The instructor normally responds as promptly as possible to routine submitted work, often on the same day and nearly always by the end of the day after the work is submitted, and does so seven days a week.
Instructor's educational background:
B.S. Mathematics, Case Western Reserve University
(undergraduate minors in Physics and Philosophy; mathematics specialties Rational Mechanics, Mathematical Physics)
M.S. Mathematics, Case Western Reserve University
(standard PhD qualifier-level courses in Abstract Algebra, Topology, Real Analysis, Complex Analysis. Primary subsequent concentration in Complex Analysis)
Additional graduate work in Physics
A more extensive Instructor Introduction should have been encountered previously. That introduction is specifically linked in the Menu Frame. For your convenience the link is Instructor information / introduction.
Institutional policies are included in the VHCC Catalog and at the Blackboard link entitled Student Support Services link on the Blackboard page for your course.
Academic Policies are of particular importance.
You should click on the link to the College Calendar and carefully note the dates for the following:
Only basic technical skills are required. Students should be able to do the following:
Navigate the Web by clicking on links, or by entering URL's into the Address box of an Internet Browser.
Copy and paste content from one document to another and into web forms.
Use a text editor.
Navigate the file structure of your computer.

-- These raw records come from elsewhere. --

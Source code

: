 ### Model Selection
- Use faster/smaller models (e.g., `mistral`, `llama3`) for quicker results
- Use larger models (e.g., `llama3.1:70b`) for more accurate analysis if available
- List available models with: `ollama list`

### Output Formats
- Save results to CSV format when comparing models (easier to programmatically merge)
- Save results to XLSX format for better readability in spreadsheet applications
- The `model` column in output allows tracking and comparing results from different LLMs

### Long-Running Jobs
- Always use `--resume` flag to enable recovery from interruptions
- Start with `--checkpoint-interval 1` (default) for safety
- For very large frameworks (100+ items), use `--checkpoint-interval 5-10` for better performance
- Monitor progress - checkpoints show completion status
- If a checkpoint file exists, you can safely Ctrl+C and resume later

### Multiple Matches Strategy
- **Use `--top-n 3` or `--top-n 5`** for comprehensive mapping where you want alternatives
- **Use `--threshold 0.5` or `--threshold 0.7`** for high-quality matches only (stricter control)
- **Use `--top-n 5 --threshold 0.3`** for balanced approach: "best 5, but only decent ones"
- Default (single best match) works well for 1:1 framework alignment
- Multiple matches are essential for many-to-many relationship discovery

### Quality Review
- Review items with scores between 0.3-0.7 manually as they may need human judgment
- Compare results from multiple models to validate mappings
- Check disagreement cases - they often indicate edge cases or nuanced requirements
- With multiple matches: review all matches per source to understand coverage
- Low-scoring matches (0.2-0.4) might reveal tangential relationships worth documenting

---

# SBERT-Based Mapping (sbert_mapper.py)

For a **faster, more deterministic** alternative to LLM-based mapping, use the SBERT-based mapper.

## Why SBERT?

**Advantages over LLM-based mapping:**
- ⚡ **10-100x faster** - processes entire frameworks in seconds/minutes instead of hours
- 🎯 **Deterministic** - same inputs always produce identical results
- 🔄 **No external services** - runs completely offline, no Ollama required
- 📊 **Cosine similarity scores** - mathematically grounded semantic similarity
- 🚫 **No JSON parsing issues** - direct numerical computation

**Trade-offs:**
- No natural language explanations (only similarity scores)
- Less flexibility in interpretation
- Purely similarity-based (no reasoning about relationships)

Download and install open-source software.
Etiquette
Common-sense etiquette is expected in written communications:
Try to keep your communication positive. You're trying to learn stuff, your instructor is trying to help.
Avoid profanity. Your instructor understands profanity and isn't particularly offended by it, but profanity in writing stigmatizes the user as unprofessional, and should always be avoided. You just don't want to put it in writing.
Whatever you do, for your own sake don't say things that can be interpreted as hostile or threatening. Your instructor understands and accepts occasional (and preferably positively focused) expressions of frustration, confusion, and the like. But there are legal limits to what you can say or write, and you just don't want to push those limits.
The instructor doesn't really mind it, but it's generally considered bad form to write in all capital letters. Capital letters indicate strong emphasis, and you don't want to wear out your readers. In a pure-text editor capitals are your only reasonable option for emphasis, but use capitalized letters appropriately and sparingly.